What this task involves. Your copy should hold every record exactly and no images.
--------------------------------------------------
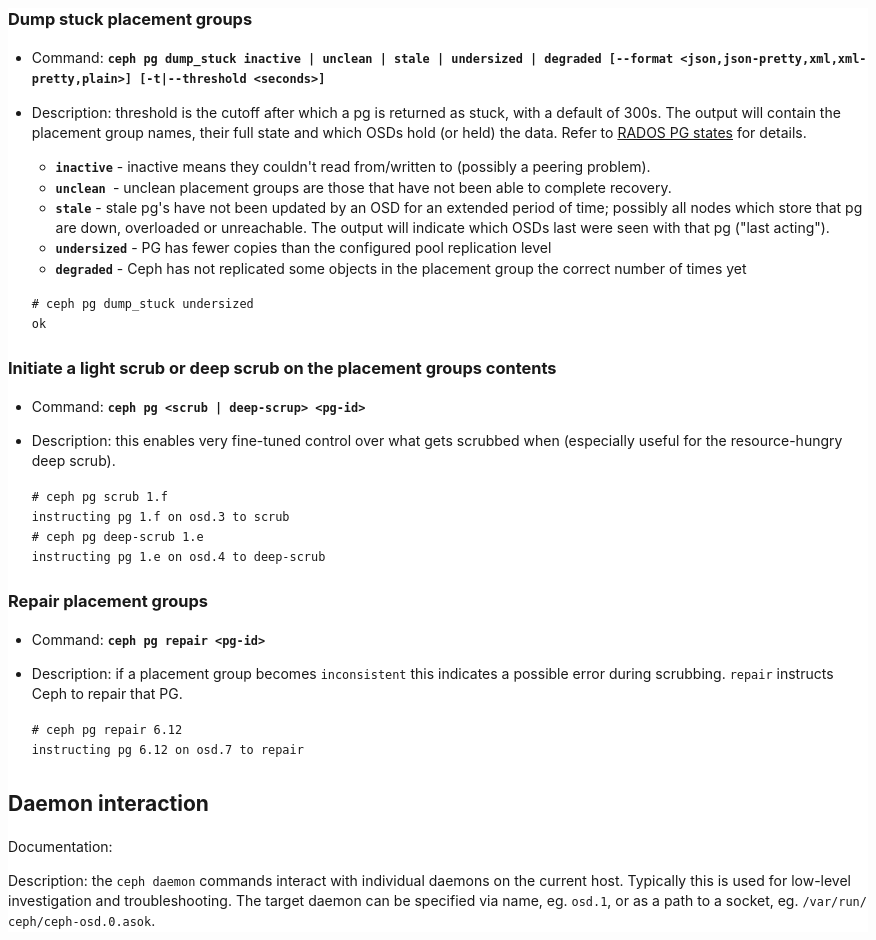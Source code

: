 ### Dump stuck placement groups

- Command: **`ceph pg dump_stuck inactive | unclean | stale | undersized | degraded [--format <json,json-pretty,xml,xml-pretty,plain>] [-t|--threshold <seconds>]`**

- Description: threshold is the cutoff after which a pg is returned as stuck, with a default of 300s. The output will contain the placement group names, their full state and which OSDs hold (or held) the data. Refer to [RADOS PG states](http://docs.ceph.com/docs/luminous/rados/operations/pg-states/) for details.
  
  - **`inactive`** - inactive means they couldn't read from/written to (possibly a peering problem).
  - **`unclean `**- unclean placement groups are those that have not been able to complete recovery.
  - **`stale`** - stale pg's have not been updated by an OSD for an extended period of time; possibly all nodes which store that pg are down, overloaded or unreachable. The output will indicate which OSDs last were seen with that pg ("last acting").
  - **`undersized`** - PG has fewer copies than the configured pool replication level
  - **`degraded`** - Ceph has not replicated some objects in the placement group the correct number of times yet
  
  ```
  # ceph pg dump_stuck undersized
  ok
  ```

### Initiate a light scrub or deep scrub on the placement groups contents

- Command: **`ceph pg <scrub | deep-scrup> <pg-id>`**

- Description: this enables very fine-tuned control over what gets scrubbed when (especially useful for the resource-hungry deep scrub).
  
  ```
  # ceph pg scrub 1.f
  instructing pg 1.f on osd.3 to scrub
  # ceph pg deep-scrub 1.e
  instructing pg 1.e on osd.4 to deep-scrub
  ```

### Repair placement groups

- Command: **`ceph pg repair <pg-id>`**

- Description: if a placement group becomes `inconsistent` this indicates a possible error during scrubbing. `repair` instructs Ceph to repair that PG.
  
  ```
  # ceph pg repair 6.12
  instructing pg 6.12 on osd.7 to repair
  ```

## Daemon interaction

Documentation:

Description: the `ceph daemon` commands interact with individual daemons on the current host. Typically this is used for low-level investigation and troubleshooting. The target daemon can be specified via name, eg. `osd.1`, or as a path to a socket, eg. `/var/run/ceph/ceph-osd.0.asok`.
--------------------------------------------------
Solution below.
Source code

: ### Dump stuck placement groups

- Command: **`ceph pg dump_stuck inactive | unclean | stale | undersized | degraded [--format <json,json-pretty,xml,xml-pretty,plain>] [-t|--threshold <seconds>]`**

- Description: threshold is the cutoff after which a pg is returned as stuck, with a default of 300s. The output will contain the placement group names, their full state and which OSDs hold (or held) the data. Refer to [RADOS PG states](http://docs.ceph.com/docs/luminous/rados/operations/pg-states/) for details.
  
  - **`inactive`** - inactive means they couldn't read from/written to (possibly a peering problem).
  - **`unclean `**- unclean placement groups are those that have not been able to complete recovery.
  - **`stale`** - stale pg's have not been updated by an OSD for an extended period of time; possibly all nodes which store that pg are down, overloaded or unreachable. The output will indicate which OSDs last were seen with that pg ("last acting").
  - **`undersized`** - PG has fewer copies than the configured pool replication level
  - **`degraded`** - Ceph has not replicated some objects in the placement group the correct number of times yet
  
  ```
  # ceph pg dump_stuck undersized
  ok
  ```

### Initiate a light scrub or deep scrub on the placement groups contents

- Command: **`ceph pg <scrub | deep-scrup> <pg-id>`**

- Description: this enables very fine-tuned control over what gets scrubbed when (especially useful for the resource-hungry deep scrub).
  
  ```
  # ceph pg scrub 1.f
  instructing pg 1.f on osd.3 to scrub
  # ceph pg deep-scrub 1.e
  instructing pg 1.e on osd.4 to deep-scrub
  ```

### Repair placement groups

- Command: **`ceph pg repair <pg-id>`**

- Description: if a placement group becomes `inconsistent` this indicates a possible error during scrubbing. `repair` instructs Ceph to repair that PG.
  
  ```
  # ceph pg repair 6.12
  instructing pg 6.12 on osd.7 to repair
  ```

## Daemon interaction

Documentation:

Description: the `ceph daemon` commands interact with individual daemons on the current host. Typically this is used for low-level investigation and troubleshooting. The target daemon can be specified via name, eg. `osd.1`, or as a path to a socket, eg. `/var/run/ceph/ceph-osd.0.asok`.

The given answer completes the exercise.